_Requirement_. All of the data must be retyped exactly, with nothing left out.

_Materials provided_.
*** Block opens ***
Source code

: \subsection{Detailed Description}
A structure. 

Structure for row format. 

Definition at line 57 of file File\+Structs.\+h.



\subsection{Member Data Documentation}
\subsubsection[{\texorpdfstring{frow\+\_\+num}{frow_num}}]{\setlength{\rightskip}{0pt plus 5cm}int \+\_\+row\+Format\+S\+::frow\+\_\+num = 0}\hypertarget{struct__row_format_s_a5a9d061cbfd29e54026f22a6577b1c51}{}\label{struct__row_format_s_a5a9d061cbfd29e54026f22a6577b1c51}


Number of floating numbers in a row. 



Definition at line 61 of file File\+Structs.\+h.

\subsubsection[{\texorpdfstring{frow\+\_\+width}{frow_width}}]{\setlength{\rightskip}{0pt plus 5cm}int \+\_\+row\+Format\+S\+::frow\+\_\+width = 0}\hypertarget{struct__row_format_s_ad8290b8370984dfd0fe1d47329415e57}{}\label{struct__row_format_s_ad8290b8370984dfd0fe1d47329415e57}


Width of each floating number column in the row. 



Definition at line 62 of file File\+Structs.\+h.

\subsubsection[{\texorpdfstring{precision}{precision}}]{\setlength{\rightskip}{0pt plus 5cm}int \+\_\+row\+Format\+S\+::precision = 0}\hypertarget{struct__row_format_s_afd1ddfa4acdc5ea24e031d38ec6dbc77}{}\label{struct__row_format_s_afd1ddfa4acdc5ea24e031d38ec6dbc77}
*** Block closes ***
_Solution below_.
Source code

: \subsection{Detailed Description}
A structure. 

Structure for row format. 

Definition at line 57 of file File\+Structs.\+h.



\subsection{Member Data Documentation}
\subsubsection[{\texorpdfstring{frow\+\_\+num}{frow_num}}]{\setlength{\rightskip}{0pt plus 5cm}int \+\_\+row\+Format\+S\+::frow\+\_\+num = 0}\hypertarget{struct__row_format_s_a5a9d061cbfd29e54026f22a6577b1c51}{}\label{struct__row_format_s_a5a9d061cbfd29e54026f22a6577b1c51}


Number of floating numbers in a row. 



Definition at line 61 of file File\+Structs.\+h.

\subsubsection[{\texorpdfstring{frow\+\_\+width}{frow_width}}]{\setlength{\rightskip}{0pt plus 5cm}int \+\_\+row\+Format\+S\+::frow\+\_\+width = 0}\hypertarget{struct__row_format_s_ad8290b8370984dfd0fe1d47329415e57}{}\label{struct__row_format_s_ad8290b8370984dfd0fe1d47329415e57}


Width of each floating number column in the row. 



Definition at line 62 of file File\+Structs.\+h.

\subsubsection[{\texorpdfstring{precision}{precision}}]{\setlength{\rightskip}{0pt plus 5cm}int \+\_\+row\+Format\+S\+::precision = 0}\hypertarget{struct__row_format_s_afd1ddfa4acdc5ea24e031d38ec6dbc77}{}\label{struct__row_format_s_afd1ddfa4acdc5ea24e031d38ec6dbc77}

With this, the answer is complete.